- **Work order**:
Exactly the lines starting at the line containing "#### [可可：广东警方威" and ending at the line containing "#### [理悟：高智晟，你" are to be written out from the listing below, both included.

- **Material for this exercise**:
Start of Block

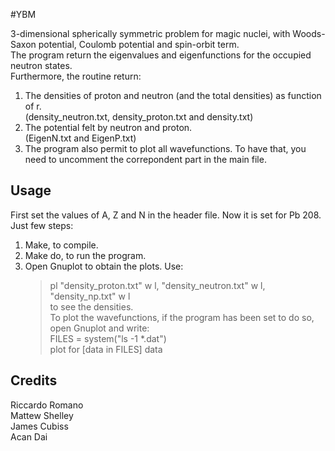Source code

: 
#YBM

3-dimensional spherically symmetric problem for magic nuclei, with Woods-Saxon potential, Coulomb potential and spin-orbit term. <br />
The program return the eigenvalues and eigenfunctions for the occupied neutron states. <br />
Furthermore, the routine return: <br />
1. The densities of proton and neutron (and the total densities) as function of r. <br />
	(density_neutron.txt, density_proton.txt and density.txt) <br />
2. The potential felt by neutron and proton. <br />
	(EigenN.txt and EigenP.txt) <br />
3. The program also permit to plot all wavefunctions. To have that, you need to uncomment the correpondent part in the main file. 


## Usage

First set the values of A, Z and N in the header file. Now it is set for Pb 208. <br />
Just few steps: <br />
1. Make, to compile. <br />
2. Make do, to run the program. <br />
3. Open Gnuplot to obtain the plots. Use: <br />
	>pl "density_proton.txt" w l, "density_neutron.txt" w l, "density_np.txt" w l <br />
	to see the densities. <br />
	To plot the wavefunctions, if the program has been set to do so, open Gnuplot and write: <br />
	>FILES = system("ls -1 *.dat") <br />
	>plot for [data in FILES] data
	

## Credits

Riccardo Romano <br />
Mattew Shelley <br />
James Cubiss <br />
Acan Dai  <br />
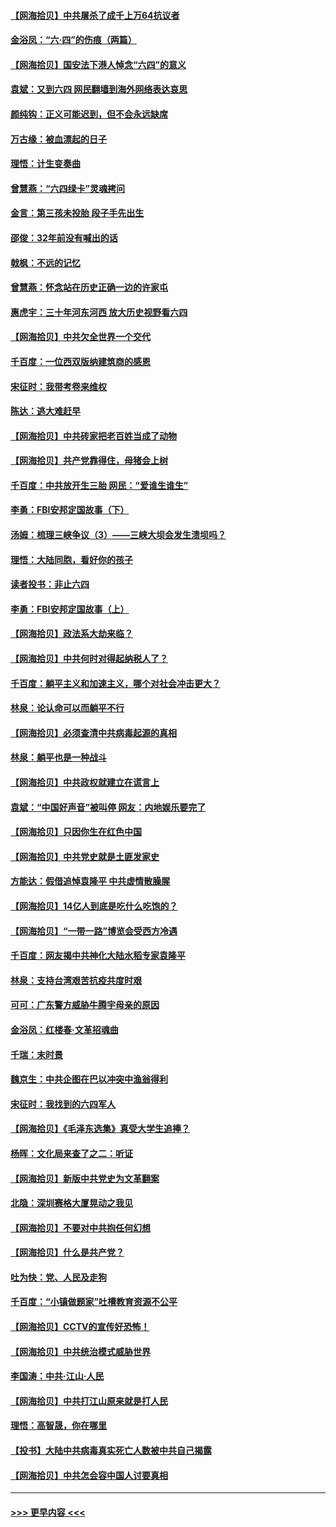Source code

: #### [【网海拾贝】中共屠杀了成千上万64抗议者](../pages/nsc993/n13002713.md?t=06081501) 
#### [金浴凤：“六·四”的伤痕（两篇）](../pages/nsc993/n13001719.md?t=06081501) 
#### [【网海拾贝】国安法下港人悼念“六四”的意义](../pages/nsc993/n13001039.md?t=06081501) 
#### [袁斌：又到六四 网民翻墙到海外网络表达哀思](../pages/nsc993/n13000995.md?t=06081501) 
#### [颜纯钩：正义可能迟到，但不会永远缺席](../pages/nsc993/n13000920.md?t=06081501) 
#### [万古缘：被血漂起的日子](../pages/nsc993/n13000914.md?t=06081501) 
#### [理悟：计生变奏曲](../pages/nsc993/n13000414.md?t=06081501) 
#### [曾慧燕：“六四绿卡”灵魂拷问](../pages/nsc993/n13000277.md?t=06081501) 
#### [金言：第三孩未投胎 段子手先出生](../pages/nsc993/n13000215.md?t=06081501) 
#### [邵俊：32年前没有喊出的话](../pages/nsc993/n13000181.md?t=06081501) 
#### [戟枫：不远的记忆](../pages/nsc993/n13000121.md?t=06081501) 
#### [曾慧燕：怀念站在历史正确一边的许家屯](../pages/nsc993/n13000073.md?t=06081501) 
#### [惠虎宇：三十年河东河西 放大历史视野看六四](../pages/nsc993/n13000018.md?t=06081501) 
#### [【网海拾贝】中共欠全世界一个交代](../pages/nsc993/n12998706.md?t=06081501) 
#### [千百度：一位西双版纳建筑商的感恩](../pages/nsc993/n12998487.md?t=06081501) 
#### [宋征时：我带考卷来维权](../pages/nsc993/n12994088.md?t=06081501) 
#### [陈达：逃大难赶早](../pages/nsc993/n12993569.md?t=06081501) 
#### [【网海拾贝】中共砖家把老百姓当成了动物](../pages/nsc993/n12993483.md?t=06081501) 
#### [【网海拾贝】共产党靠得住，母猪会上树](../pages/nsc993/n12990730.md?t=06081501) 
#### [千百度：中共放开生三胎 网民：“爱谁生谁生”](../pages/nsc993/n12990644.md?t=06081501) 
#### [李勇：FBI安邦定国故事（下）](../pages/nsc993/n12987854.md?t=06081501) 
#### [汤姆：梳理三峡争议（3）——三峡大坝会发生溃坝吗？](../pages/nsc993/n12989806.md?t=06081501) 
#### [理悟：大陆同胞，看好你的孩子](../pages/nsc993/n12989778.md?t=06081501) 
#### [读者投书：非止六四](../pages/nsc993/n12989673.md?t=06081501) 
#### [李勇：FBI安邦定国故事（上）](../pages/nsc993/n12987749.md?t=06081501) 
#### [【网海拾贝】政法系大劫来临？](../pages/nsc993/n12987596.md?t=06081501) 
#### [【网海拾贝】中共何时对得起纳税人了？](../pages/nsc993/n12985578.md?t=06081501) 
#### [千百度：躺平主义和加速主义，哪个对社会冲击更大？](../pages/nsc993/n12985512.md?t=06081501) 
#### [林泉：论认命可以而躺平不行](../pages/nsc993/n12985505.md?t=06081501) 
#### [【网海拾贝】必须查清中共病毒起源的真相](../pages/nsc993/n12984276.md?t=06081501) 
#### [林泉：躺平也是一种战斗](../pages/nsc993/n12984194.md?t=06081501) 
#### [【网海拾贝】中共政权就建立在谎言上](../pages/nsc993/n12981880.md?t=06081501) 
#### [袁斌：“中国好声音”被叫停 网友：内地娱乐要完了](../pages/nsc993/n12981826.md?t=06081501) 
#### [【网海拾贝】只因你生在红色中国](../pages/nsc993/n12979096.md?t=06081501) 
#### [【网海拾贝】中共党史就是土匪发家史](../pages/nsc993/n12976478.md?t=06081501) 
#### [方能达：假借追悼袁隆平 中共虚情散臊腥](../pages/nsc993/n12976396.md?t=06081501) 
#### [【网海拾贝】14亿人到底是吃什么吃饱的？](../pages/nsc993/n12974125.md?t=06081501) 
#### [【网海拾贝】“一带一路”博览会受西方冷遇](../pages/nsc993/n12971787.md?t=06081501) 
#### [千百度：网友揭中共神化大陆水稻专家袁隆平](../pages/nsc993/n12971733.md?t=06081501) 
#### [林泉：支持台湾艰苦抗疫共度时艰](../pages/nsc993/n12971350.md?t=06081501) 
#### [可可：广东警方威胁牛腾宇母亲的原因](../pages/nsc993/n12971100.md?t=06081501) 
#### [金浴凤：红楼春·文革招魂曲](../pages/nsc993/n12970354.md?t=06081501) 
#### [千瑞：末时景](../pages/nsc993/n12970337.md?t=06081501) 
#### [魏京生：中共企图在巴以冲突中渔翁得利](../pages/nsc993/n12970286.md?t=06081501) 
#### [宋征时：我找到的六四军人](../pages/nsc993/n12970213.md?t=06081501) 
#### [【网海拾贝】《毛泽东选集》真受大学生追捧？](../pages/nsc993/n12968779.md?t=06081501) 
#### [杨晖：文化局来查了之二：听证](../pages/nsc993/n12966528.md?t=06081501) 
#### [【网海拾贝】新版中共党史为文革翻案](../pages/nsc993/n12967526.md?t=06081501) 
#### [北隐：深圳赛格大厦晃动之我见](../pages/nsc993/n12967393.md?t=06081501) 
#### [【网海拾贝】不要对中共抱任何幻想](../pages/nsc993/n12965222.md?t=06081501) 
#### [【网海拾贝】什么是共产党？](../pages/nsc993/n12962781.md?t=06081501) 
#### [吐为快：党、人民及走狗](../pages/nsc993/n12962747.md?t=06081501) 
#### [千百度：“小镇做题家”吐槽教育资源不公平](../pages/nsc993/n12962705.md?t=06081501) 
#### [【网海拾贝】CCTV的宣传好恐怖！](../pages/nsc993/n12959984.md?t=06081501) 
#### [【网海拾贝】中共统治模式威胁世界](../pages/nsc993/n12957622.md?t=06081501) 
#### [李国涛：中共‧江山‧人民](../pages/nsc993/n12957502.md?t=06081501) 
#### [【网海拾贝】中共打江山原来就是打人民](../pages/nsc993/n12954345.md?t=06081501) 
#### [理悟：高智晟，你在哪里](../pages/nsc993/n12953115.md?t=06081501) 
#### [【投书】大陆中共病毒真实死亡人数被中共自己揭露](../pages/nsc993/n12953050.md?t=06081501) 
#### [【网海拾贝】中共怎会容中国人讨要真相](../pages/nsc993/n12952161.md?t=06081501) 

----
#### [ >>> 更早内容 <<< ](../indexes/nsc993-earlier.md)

End of Block

- **Solution to the problem**:
#### [可可：广东警方威胁牛腾宇母亲的原因](../pages/nsc993/n12971100.md?t=06081501) 
#### [金浴凤：红楼春·文革招魂曲](../pages/nsc993/n12970354.md?t=06081501) 
#### [千瑞：末时景](../pages/nsc993/n12970337.md?t=06081501) 
#### [魏京生：中共企图在巴以冲突中渔翁得利](../pages/nsc993/n12970286.md?t=06081501) 
#### [宋征时：我找到的六四军人](../pages/nsc993/n12970213.md?t=06081501) 
#### [【网海拾贝】《毛泽东选集》真受大学生追捧？](../pages/nsc993/n12968779.md?t=06081501) 
#### [杨晖：文化局来查了之二：听证](../pages/nsc993/n12966528.md?t=06081501) 
#### [【网海拾贝】新版中共党史为文革翻案](../pages/nsc993/n12967526.md?t=06081501) 
#### [北隐：深圳赛格大厦晃动之我见](../pages/nsc993/n12967393.md?t=06081501) 
#### [【网海拾贝】不要对中共抱任何幻想](../pages/nsc993/n12965222.md?t=06081501) 
#### [【网海拾贝】什么是共产党？](../pages/nsc993/n12962781.md?t=06081501) 
#### [吐为快：党、人民及走狗](../pages/nsc993/n12962747.md?t=06081501) 
#### [千百度：“小镇做题家”吐槽教育资源不公平](../pages/nsc993/n12962705.md?t=06081501) 
#### [【网海拾贝】CCTV的宣传好恐怖！](../pages/nsc993/n12959984.md?t=06081501) 
#### [【网海拾贝】中共统治模式威胁世界](../pages/nsc993/n12957622.md?t=06081501) 
#### [李国涛：中共‧江山‧人民](../pages/nsc993/n12957502.md?t=06081501) 
#### [【网海拾贝】中共打江山原来就是打人民](../pages/nsc993/n12954345.md?t=06081501) 
#### [理悟：高智晟，你在哪里](../pages/nsc993/n12953115.md?t=06081501) 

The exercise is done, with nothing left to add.